#### Entries provided ####

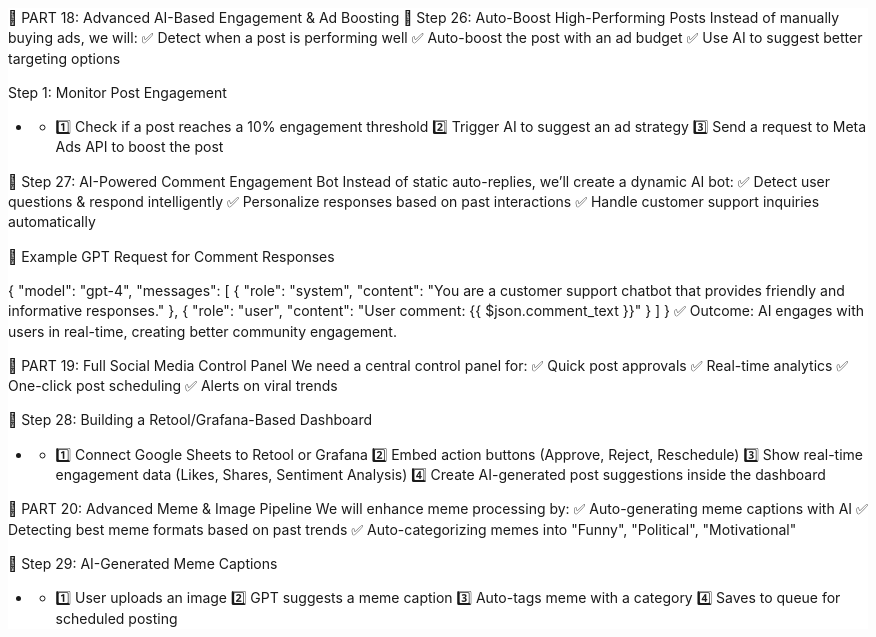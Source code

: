 📌 PART 18: Advanced AI-Based Engagement & Ad Boosting
🚀 Step 26: Auto-Boost High-Performing Posts
Instead of manually buying ads, we will: ✅ Detect when a post is performing well
✅ Auto-boost the post with an ad budget
✅ Use AI to suggest better targeting options

Step 1: Monitor Post Engagement
- - 1️⃣ Check if a post reaches a 10% engagement threshold
2️⃣ Trigger AI to suggest an ad strategy
3️⃣ Send a request to Meta Ads API to boost the post

🚀 Step 27: AI-Powered Comment Engagement Bot
Instead of static auto-replies, we’ll create a dynamic AI bot: ✅ Detect user questions & respond intelligently
✅ Personalize responses based on past interactions
✅ Handle customer support inquiries automatically

🔹 Example GPT Request for Comment Responses

{
"model": "gpt-4",
"messages": [
{
"role": "system",
"content": "You are a customer support chatbot that provides friendly and informative responses."
},
{
"role": "user",
"content": "User comment: {{ $json.comment_text }}"
}
]
}
✅ Outcome: AI engages with users in real-time, creating better community engagement.

📌 PART 19: Full Social Media Control Panel
We need a central control panel for: ✅ Quick post approvals
✅ Real-time analytics
✅ One-click post scheduling
✅ Alerts on viral trends

🚀 Step 28: Building a Retool/Grafana-Based Dashboard
- - 1️⃣ Connect Google Sheets to Retool or Grafana
2️⃣ Embed action buttons (Approve, Reject, Reschedule)
3️⃣ Show real-time engagement data (Likes, Shares, Sentiment Analysis)
4️⃣ Create AI-generated post suggestions inside the dashboard

📌 PART 20: Advanced Meme & Image Pipeline
We will enhance meme processing by: ✅ Auto-generating meme captions with AI
✅ Detecting best meme formats based on past trends
✅ Auto-categorizing memes into "Funny", "Political", "Motivational"

🚀 Step 29: AI-Generated Meme Captions
- - 1️⃣ User uploads an image
2️⃣ GPT suggests a meme caption
3️⃣ Auto-tags meme with a category
4️⃣ Saves to queue for scheduled posting
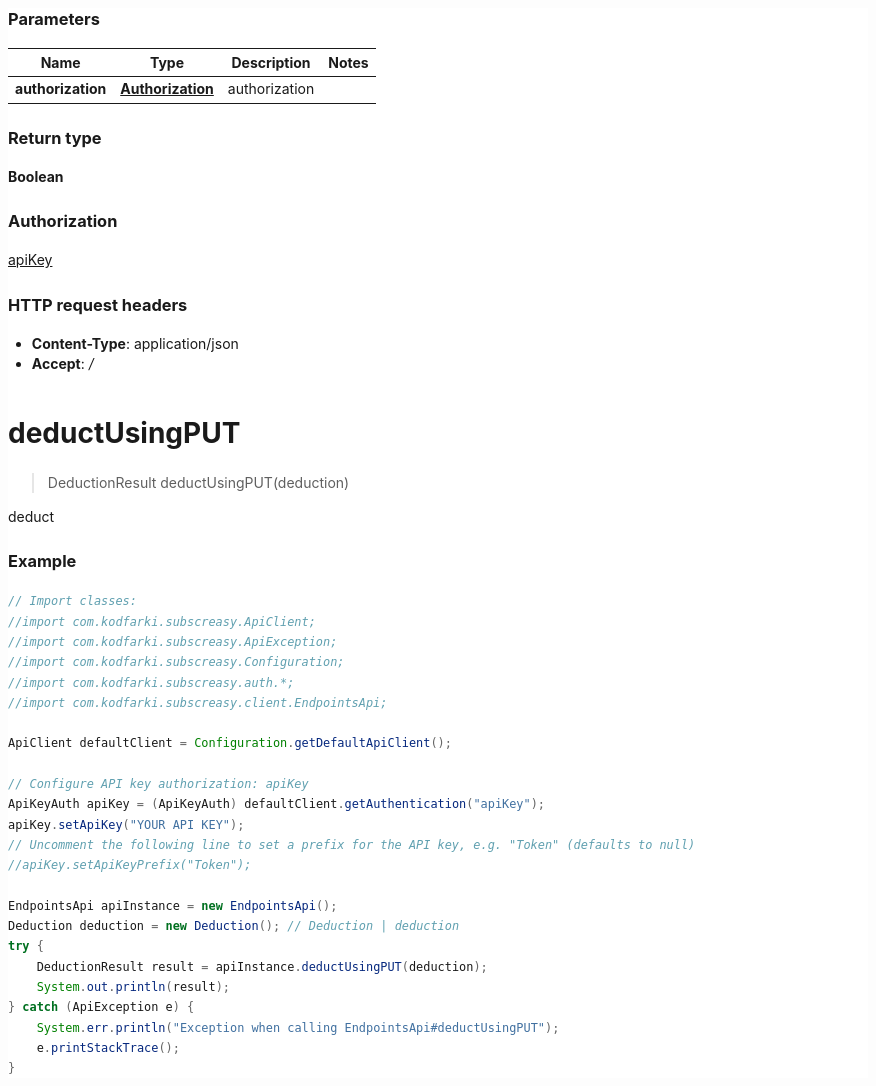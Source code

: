 ### Parameters

Name | Type | Description  | Notes
------------- | ------------- | ------------- | -------------
 **authorization** | [**Authorization**](Authorization.md)| authorization |

### Return type

**Boolean**

### Authorization

[apiKey](../README.md#apiKey)

### HTTP request headers

 - **Content-Type**: application/json
 - **Accept**: */*

<a name="deductUsingPUT"></a>
# **deductUsingPUT**
> DeductionResult deductUsingPUT(deduction)

deduct

### Example
```java
// Import classes:
//import com.kodfarki.subscreasy.ApiClient;
//import com.kodfarki.subscreasy.ApiException;
//import com.kodfarki.subscreasy.Configuration;
//import com.kodfarki.subscreasy.auth.*;
//import com.kodfarki.subscreasy.client.EndpointsApi;

ApiClient defaultClient = Configuration.getDefaultApiClient();

// Configure API key authorization: apiKey
ApiKeyAuth apiKey = (ApiKeyAuth) defaultClient.getAuthentication("apiKey");
apiKey.setApiKey("YOUR API KEY");
// Uncomment the following line to set a prefix for the API key, e.g. "Token" (defaults to null)
//apiKey.setApiKeyPrefix("Token");

EndpointsApi apiInstance = new EndpointsApi();
Deduction deduction = new Deduction(); // Deduction | deduction
try {
    DeductionResult result = apiInstance.deductUsingPUT(deduction);
    System.out.println(result);
} catch (ApiException e) {
    System.err.println("Exception when calling EndpointsApi#deductUsingPUT");
    e.printStackTrace();
}
```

####

Aim of the exercise: Without the pictures, return the whole of the data exactly as given.

Answer to this problem:
Source code

: 📌 PART 18: Advanced AI-Based Engagement & Ad Boosting
🚀 Step 26: Auto-Boost High-Performing Posts
Instead of manually buying ads, we will: ✅ Detect when a post is performing well
✅ Auto-boost the post with an ad budget
✅ Use AI to suggest better targeting options

Step 1: Monitor Post Engagement
- - 1️⃣ Check if a post reaches a 10% engagement threshold
2️⃣ Trigger AI to suggest an ad strategy
3️⃣ Send a request to Meta Ads API to boost the post

🚀 Step 27: AI-Powered Comment Engagement Bot
Instead of static auto-replies, we’ll create a dynamic AI bot: ✅ Detect user questions & respond intelligently
✅ Personalize responses based on past interactions
✅ Handle customer support inquiries automatically

🔹 Example GPT Request for Comment Responses

{
"model": "gpt-4",
"messages": [
{
"role": "system",
"content": "You are a customer support chatbot that provides friendly and informative responses."
},
{
"role": "user",
"content": "User comment: {{ $json.comment_text }}"
}
]
}
✅ Outcome: AI engages with users in real-time, creating better community engagement.

📌 PART 19: Full Social Media Control Panel
We need a central control panel for: ✅ Quick post approvals
✅ Real-time analytics
✅ One-click post scheduling
✅ Alerts on viral trends

🚀 Step 28: Building a Retool/Grafana-Based Dashboard
- - 1️⃣ Connect Google Sheets to Retool or Grafana
2️⃣ Embed action buttons (Approve, Reject, Reschedule)
3️⃣ Show real-time engagement data (Likes, Shares, Sentiment Analysis)
4️⃣ Create AI-generated post suggestions inside the dashboard

📌 PART 20: Advanced Meme & Image Pipeline
We will enhance meme processing by: ✅ Auto-generating meme captions with AI
✅ Detecting best meme formats based on past trends
✅ Auto-categorizing memes into "Funny", "Political", "Motivational"

🚀 Step 29: AI-Generated Meme Captions
- - 1️⃣ User uploads an image
2️⃣ GPT suggests a meme caption
3️⃣ Auto-tags meme with a category
4️⃣ Saves to queue for scheduled posting
Source code

: ### Parameters

Name | Type | Description  | Notes
------------- | ------------- | ------------- | -------------
 **authorization** | [**Authorization**](Authorization.md)| authorization |

### Return type

**Boolean**

### Authorization

[apiKey](../README.md#apiKey)

### HTTP request headers

 - **Content-Type**: application/json
 - **Accept**: */*

<a name="deductUsingPUT"></a>
# **deductUsingPUT**
> DeductionResult deductUsingPUT(deduction)

deduct

### Example
```java
// Import classes:
//import com.kodfarki.subscreasy.ApiClient;
//import com.kodfarki.subscreasy.ApiException;
//import com.kodfarki.subscreasy.Configuration;
//import com.kodfarki.subscreasy.auth.*;
//import com.kodfarki.subscreasy.client.EndpointsApi;

ApiClient defaultClient = Configuration.getDefaultApiClient();

// Configure API key authorization: apiKey
ApiKeyAuth apiKey = (ApiKeyAuth) defaultClient.getAuthentication("apiKey");
apiKey.setApiKey("YOUR API KEY");
// Uncomment the following line to set a prefix for the API key, e.g. "Token" (defaults to null)
//apiKey.setApiKeyPrefix("Token");

EndpointsApi apiInstance = new EndpointsApi();
Deduction deduction = new Deduction(); // Deduction | deduction
try {
    DeductionResult result = apiInstance.deductUsingPUT(deduction);
    System.out.println(result);
} catch (ApiException e) {
    System.err.println("Exception when calling EndpointsApi#deductUsingPUT");
    e.printStackTrace();
}
```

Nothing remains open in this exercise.